Saturday night we watched, "The Lake House." Every once in a while, I enjoy a good romance film (and I make someone else enjoy it with me). For a modern romance, this one wasn't too bad. The story of a young woman and a young man separated two years in time, but somehow able to communicate--and fall in love--through messages left in a mailbox at a house on a lake. Interesting enough. Acted well enough. Perfectly innocent. Not bad on the whole.
The surprising thing was my own reaction. I think I'm finally losing my taste for these films. It isn't that I don't like romance anymore. I do. I like it as much as I ever have. I relish a well told story about the conflict and compatibility of man and woman. I love to watch young lovers overcome great odds to be with one another. I love to see the lengths to which they will go for each other and the crazy things they will do. I love the elements of stolen moments, heartfelt proclamations, sweet embraces. I enjoy all these things, but from a new perspective.
After ten years of marriage and five children, we don't go ice skating alone hand-in-hand all that often anymore. It isn't every night I find myself in a glittery gold dress holding a glass of champagne in a white-gloved hand. And the barefoot midnight strolls on a beach are, well, non-existent. Oh, I still get the occasional flowers and chocolate and an evening out from time to time, but this is not really what I consider the most romantic part of marriage.

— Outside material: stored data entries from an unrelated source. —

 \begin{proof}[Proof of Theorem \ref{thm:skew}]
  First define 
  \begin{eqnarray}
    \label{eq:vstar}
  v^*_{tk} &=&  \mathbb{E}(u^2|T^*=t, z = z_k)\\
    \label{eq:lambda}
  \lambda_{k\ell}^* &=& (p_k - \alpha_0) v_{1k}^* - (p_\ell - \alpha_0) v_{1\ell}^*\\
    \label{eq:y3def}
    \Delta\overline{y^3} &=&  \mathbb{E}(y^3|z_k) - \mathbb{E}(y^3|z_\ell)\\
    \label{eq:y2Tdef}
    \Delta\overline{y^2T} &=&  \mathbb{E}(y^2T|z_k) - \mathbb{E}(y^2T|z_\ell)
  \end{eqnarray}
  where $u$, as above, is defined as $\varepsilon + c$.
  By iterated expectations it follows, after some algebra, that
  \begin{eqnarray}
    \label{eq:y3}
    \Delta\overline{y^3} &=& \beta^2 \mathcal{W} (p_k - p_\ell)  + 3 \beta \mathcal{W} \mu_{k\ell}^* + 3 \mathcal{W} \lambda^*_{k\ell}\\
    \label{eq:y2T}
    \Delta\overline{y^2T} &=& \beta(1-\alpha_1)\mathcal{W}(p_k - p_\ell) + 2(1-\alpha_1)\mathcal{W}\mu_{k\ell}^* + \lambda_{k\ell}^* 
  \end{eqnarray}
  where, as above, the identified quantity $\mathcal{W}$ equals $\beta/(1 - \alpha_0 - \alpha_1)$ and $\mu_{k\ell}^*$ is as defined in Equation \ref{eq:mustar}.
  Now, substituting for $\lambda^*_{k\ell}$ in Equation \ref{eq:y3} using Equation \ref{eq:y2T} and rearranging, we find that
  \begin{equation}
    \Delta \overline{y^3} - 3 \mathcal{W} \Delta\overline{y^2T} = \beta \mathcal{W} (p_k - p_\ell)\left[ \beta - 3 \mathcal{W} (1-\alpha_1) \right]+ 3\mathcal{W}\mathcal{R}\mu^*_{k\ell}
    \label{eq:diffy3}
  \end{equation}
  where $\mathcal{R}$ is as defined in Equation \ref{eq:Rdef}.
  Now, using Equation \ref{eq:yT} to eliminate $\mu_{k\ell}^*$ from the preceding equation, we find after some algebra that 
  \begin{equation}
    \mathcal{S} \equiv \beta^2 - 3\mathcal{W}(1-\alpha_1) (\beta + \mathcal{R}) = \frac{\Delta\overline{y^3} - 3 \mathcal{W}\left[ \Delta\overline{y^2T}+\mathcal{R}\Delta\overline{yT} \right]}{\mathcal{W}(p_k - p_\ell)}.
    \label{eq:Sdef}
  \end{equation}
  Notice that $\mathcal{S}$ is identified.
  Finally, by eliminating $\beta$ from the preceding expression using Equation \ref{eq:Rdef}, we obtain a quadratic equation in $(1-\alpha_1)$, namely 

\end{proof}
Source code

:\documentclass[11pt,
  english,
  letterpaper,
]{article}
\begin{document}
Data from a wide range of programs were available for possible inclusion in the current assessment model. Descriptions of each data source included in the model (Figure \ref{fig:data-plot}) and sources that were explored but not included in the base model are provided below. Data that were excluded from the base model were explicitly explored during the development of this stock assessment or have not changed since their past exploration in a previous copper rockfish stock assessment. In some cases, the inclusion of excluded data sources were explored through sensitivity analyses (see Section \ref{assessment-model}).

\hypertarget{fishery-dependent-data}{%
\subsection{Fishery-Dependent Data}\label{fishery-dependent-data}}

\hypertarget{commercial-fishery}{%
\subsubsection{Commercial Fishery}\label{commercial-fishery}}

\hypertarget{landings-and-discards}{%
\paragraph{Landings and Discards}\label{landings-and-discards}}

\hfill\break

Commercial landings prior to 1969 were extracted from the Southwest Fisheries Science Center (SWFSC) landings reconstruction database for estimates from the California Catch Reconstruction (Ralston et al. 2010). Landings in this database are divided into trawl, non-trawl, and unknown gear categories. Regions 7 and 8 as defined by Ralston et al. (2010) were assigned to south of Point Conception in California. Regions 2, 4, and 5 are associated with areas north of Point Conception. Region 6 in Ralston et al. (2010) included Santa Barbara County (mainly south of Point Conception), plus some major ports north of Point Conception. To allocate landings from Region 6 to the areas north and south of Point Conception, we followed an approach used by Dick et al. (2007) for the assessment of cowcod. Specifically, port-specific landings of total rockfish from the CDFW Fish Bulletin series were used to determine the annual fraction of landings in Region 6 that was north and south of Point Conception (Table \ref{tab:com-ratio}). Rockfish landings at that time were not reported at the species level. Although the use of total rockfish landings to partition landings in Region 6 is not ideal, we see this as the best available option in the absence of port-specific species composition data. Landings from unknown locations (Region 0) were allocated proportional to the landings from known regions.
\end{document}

I believe the most romantic part of marriage is found in the day in and day out of ordinary life. Elinor Glyn once said, "Romance is the glamour that transforms the dust of everyday life into a golden haze." While I don't like Elinor Glyn or anything she worked for, I do see truth in this statement and would only change it to say, "Romance is the love that transforms the dust of everyday life into a golden haze." Glamour is flashy and bright, attention-grabbing, and self-focused. It may create illusion, but it is much too superficial to actually "transform" anything. Love, however, love can be so much more than that-- and it has the power to transform.
In marriage-- the overcoming of great odds, the conflict and compatibility, the crazy things we do, the stolen moments (any moment alone in this house I consider stolen), the heartfelt proclamations--they are all there, just without the glamour. And there is another difference too, they aren't about just me and him anymore. They are about us-- all seven of us.
God has designed family life very wisely. Marriage and children slowly train the will to move our love out of ourselves and focus it on others. And the longer I am in this school of love, the more I learn to appreciate its romance. Acts of selflessness are far more beautiful than flawless diamonds and they give me more joy than a pic-nic for two in the country. Small considerations, kind words, gentle encouragement, prayers offered, and sacrifices made-- both given and received-- can, and do, "transform the dust of everyday life into a golden haze." That is the romance I have become accustomed to and it makes the Hollywood kissing-in-the-rain variety appear so flat and lifeless.
I liked the title of this painting, "Dance Me to the End of Love" because that is what I hope we will do. I imagine couples going before us and others following after, each of us learning how to love one another, love the children that come along, and love our neighbors ever more and more perfectly until, at the end, we all meet up in heaven to love for all eternity. Now that's romance.